Take an excerpt from The Beak of the Finch that illustrates the language barrier between members of even closely allied discipline... in this case evolutionary biologists and molecular biologists. One of the Grants' former graduate students, Peter Boag, became a professor in Ontario Canada where he took up the techniques of molecular biology as a tool to analyze evolutionary data... Boag "went molecular" as the traditional evolutionary biologists would say. On page 215 of Beak, Peter Grant is quited as saying of molecular biology,

" 'It really is a foreign language, ' ... 'I suppose ours is too, but I do have the impression that theirs is harder.'" -Beak of the Finch, p. 215

In addition to providing an example of the language barrier that exists between disciplines (or in this case between subdisciplines of the discipline of biology), this quotation reveals another aspect of the sociology of scientific communities. I will discuss that aspect shortly.

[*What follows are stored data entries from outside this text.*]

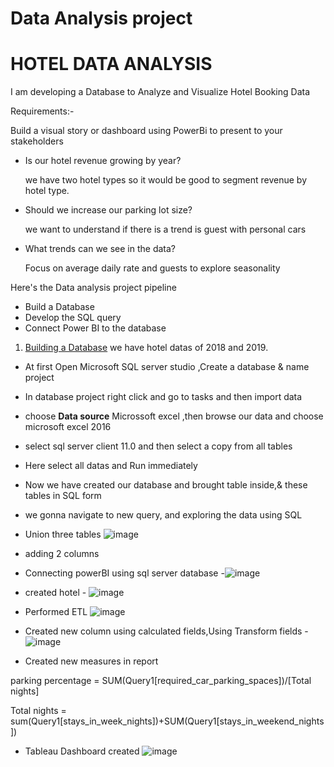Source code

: # Data Analysis project

# HOTEL DATA ANALYSIS

I am developing a Database to Analyze and Visualize Hotel Booking Data 

Requirements:-

Build a visual story or dashboard using PowerBi to present to your stakeholders

* Is our hotel revenue growing by year?
 
  we have two hotel types so it would be good to segment revenue by hotel type.
 * Should we increase our parking lot size?
 
   we want to  understand if there is a trend is guest with personal cars
  * What trends can we see in the data?
    
    Focus on average daily rate and guests to explore seasonality
   
   Here's the Data analysis project pipeline
   
   * Build a Database
   * Develop the SQL query
   * Connect Power BI to the database
    
  1. <ins>Building a Database</ins>
  we have hotel datas of 2018 and 2019.
  * At first Open Microsoft SQL server studio ,Create a database & name project
  * In database project right click and go to tasks and then import data
  * choose **Data source** Microssoft excel ,then browse our data and choose microsoft excel 2016
  * select sql server client 11.0 and then select a copy from all tables
  * Here select all datas and Run immediately
  * Now we have created our database and brought table inside,& these tables in SQL form
  * we gonna navigate to new query, and exploring the data using SQL
  * Union three tables ![image](https://user-images.githubusercontent.com/109593081/211749492-aa86d42a-ea68-4a60-a055-48883a225953.png)
* adding 2 columns
* Connecting powerBI using sql server database -![image](https://user-images.githubusercontent.com/109593081/211766733-ce589f6f-7a89-4f53-b619-9d0da458b7f2.png)
* created hotel - ![image](https://user-images.githubusercontent.com/109593081/211794334-33aabfb0-a136-4025-953e-1f5d54380004.png)

* Performed ETL 
![image](https://user-images.githubusercontent.com/109593081/211794921-1779415f-564b-40e1-b07c-8e164f3ba9ae.png)
* Created new column using calculated fields,Using Transform fields - ![image](https://user-images.githubusercontent.com/109593081/211795263-144e4209-df12-4427-a442-16ac84b30b49.png)
* Created new measures in report

parking percentage = SUM(Query1[required_car_parking_spaces])/[Total nights]

Total nights = sum(Query1[stays_in_week_nights])+SUM(Query1[stays_in_weekend_nights])
* Tableau Dashboard created ![image](https://user-images.githubusercontent.com/109593081/211798304-44211a73-922c-4f00-b163-c3c2d0012e38.png)




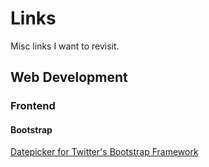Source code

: # Links
Misc links I want to revisit.

## Web Development

### Frontend

#### Bootstrap

[Datepicker for Twitter's Bootstrap Framework](http://www.eyecon.ro/bootstrap-datepicker/)
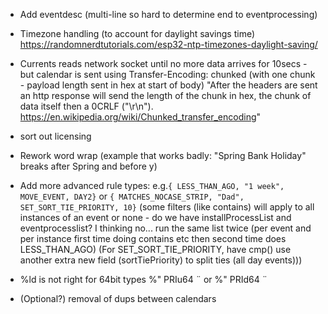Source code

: * Add eventdesc (multi-line so hard to determine end to eventprocessing)

* Timezone handling (to account for daylight savings time)
  https://randomnerdtutorials.com/esp32-ntp-timezones-daylight-saving/

* Currents reads network socket until no more data arrives for 10secs - but calendar is sent using
    Transfer-Encoding: chunked  (with one chunk - payload length sent in hex at start of body)
     "After the headers are sent an http response will send the length of the chunk in hex, the chunk of data itself then a 0CRLF ("\r\n").
      https://en.wikipedia.org/wiki/Chunked_transfer_encoding"

* sort out licensing

* Rework word wrap (example that works badly: "Spring Bank Holiday" breaks after Spring and before y)

* Add more advanced rule types:
             e.g.`{ LESS_THAN_AGO, "1 week", MOVE_EVENT, DAY2}`
             or  `{ MATCHES_NOCASE_STRIP, "Dad", SET_SORT_TIE_PRIORITY, 10}`
      (some filters (like contains) will apply to all instances of an event or none -
         do we have installProcessList and eventprocesslist? I thinking no... run the same list twice
         (per event and per instance first time doing contains etc then second time does LESS_THAN_AGO)
    (For SET_SORT_TIE_PRIORITY, have cmp() use another extra new field (sortTiePriority) to split ties (all day events)))

* %ld is not right for 64bit types %" PRIu64 ¨ or %" PRId64 ¨

* (Optional?) removal of dups between calendars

Thomas Kuhn has this to say (on p. 21) about the language barrier that exists between scientists in different disciplines,

"Although it is customary, and is surely proper to deplore the widening gulf that separates the professional scientist from his colleagues in other fields, too little attention is paid to the essential relationship between that gulf and the mechanisms intrinsic to scientific advance." -SSR p. 21

He is referring to his contention that the specialized language of a scientific community is central to its efficient operation, not only because it is a powerful shorthand or abbreviation for an enormous amount of collectively agreed upon background material other member of one's own community... but also because it prevents the polluting influence of others who might distract the work of the community with too many questions about fundamental and alread resolved issues. Since the 'others' do not speak the language, they are effectively prevented from communicating with 'us' about our work.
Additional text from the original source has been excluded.